EXERCISE DIRECTIONS » Every line below between the line holding "La capacità di annidare" and the line holding "La capacità di creare", inclusive, should be repeated exactly, and all other lines omitted.

Dataset entries
* * *

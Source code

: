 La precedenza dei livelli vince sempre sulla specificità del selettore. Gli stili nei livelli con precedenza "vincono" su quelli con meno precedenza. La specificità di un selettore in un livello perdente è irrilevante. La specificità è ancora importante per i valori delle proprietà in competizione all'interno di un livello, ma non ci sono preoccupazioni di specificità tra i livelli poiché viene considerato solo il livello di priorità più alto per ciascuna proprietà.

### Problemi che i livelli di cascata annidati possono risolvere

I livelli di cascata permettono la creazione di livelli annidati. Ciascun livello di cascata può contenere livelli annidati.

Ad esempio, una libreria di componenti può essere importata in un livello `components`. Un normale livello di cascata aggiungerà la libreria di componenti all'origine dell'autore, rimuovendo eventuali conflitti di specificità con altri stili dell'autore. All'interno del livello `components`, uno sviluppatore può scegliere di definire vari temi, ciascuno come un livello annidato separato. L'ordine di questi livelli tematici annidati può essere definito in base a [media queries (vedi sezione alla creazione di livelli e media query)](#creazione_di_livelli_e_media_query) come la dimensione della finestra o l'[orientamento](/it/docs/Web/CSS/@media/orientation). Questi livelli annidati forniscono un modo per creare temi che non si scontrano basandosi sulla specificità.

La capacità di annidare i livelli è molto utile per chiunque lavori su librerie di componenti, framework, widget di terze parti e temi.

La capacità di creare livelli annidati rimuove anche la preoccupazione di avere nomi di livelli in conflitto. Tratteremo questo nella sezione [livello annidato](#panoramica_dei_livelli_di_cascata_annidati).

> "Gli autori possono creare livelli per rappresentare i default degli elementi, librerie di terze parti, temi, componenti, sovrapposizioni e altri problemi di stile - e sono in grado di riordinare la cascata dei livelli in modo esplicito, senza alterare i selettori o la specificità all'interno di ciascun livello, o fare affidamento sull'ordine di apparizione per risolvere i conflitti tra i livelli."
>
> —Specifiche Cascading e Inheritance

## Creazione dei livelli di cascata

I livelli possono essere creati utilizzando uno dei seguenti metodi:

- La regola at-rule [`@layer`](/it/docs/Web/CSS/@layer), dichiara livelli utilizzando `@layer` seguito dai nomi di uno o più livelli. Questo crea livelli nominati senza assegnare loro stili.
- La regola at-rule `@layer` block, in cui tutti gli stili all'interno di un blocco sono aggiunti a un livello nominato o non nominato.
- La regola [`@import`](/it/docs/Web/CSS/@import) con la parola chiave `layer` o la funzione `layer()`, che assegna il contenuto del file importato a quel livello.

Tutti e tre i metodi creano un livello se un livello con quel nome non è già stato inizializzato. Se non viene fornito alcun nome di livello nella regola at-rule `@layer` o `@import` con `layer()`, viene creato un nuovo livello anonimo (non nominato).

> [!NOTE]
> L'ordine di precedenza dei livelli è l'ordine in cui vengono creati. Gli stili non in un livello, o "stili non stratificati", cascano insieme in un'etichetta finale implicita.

* * *

THE ANSWER »
La capacità di annidare i livelli è molto utile per chiunque lavori su librerie di componenti, framework, widget di terze parti e temi.

La capacità di creare livelli annidati rimuove anche la preoccupazione di avere nomi di livelli in conflitto. Tratteremo questo nella sezione [livello annidato](#panoramica_dei_livelli_di_cascata_annidati).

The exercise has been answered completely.